Content Marketing 360, Pamela Muldoon – If you’d like to hear what the greatest marketing experts from global agencies and companies have to say, take a look at Pamela’s show – she probably has interviewed most of them. In her interviews (e.g. with experts from Hubspot, Intel, Buyer persona Institute and… Joe Pulizzi) Pamela combines her over twenty years of experience in marketing and data transmission with the fresh and polemical attitude of her guests.

podcast icon… and brands  – Biweekly podcast by Joe Pulizzi discussing the expert’s book “” to be published this September. The podcast, followed by thousands of marketers, is actually part of a well-planned marketing campaign.

Major Nelson, or Larry Hryb, PR specialist and the face of Xbox. He is the one to meet players on large events. Each episode tells about what’s new in the sector, new titles available, etc. He also invites guests to discuss more than business matters, showing him not only as an expert, but as real flesh and blood.

Social media examiner – Popular online guide through the jungle of social media advises on building and engaging a community around your channels without advertising.

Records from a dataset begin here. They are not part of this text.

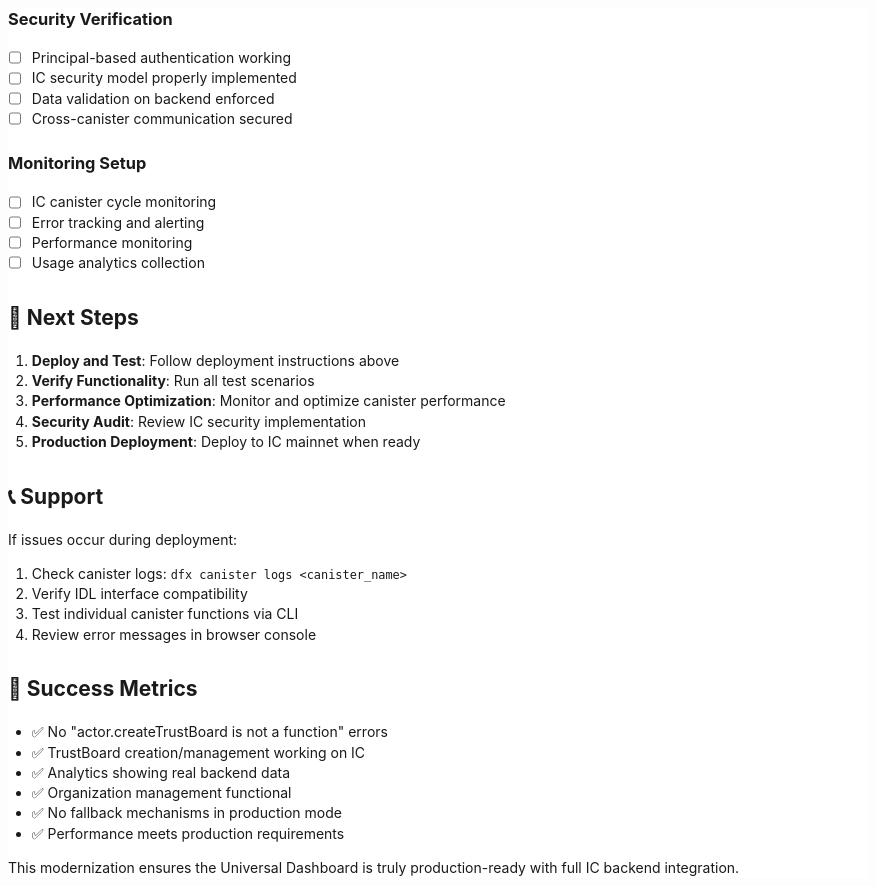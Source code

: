 ### Security Verification
- [ ] Principal-based authentication working
- [ ] IC security model properly implemented
- [ ] Data validation on backend enforced
- [ ] Cross-canister communication secured

### Monitoring Setup
- [ ] IC canister cycle monitoring
- [ ] Error tracking and alerting
- [ ] Performance monitoring
- [ ] Usage analytics collection

## 🚀 Next Steps

1. **Deploy and Test**: Follow deployment instructions above
2. **Verify Functionality**: Run all test scenarios
3. **Performance Optimization**: Monitor and optimize canister performance
4. **Security Audit**: Review IC security implementation
5. **Production Deployment**: Deploy to IC mainnet when ready

## 📞 Support

If issues occur during deployment:
1. Check canister logs: `dfx canister logs <canister_name>`
2. Verify IDL interface compatibility
3. Test individual canister functions via CLI
4. Review error messages in browser console

## 🎯 Success Metrics

- ✅ No "actor.createTrustBoard is not a function" errors
- ✅ TrustBoard creation/management working on IC
- ✅ Analytics showing real backend data
- ✅ Organization management functional
- ✅ No fallback mechanisms in production mode
- ✅ Performance meets production requirements

This modernization ensures the Universal Dashboard is truly production-ready with full IC backend integration.
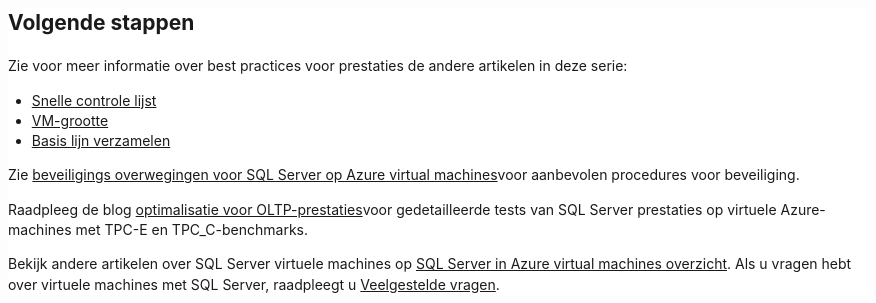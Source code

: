 
## <a name="next-steps"></a>Volgende stappen

Zie voor meer informatie over best practices voor prestaties de andere artikelen in deze serie:
- [Snelle controle lijst](performance-guidelines-best-practices-checklist.md)
- [VM-grootte](performance-guidelines-best-practices-vm-size.md)
- [Basis lijn verzamelen](performance-guidelines-best-practices-collect-baseline.md)

Zie [beveiligings overwegingen voor SQL Server op Azure virtual machines](security-considerations-best-practices.md)voor aanbevolen procedures voor beveiliging.

Raadpleeg de blog [optimalisatie voor OLTP-prestaties](https://techcommunity.microsoft.com/t5/sql-server/optimize-oltp-performance-with-sql-server-on-azure-vm/ba-p/916794)voor gedetailleerde tests van SQL Server prestaties op virtuele Azure-machines met TPC-E en TPC_C-benchmarks.

Bekijk andere artikelen over SQL Server virtuele machines op [SQL Server in Azure virtual machines overzicht](sql-server-on-azure-vm-iaas-what-is-overview.md). Als u vragen hebt over virtuele machines met SQL Server, raadpleegt u [Veelgestelde vragen](frequently-asked-questions-faq.md).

Marketo DJ Waldow – Everything digital marketing has to offer – email, social, web, mobile, browsers, direct mail – and where it’s all heading for. All this discussed each week by Dj Waldow, called the “Digital Marketing Evangelist”, with the brightest minds in the business.

IBM –  In fact a conglomerate of podcasts. IBM offers the latest news in business consulting, technologies, data storage and programming, plus news from IBM DeveloperWorks platform.

The BeanCast – Bob Knorpp is a one-man band of the podcasting world. He talks to leaders, journalists, bloggers, authors, chief marketing officers, and many more, only to have the final word when it comes to novelties and trends in marketing. He used the podcast platform to expand his own brand, which has made him a regular contributor to FOX News.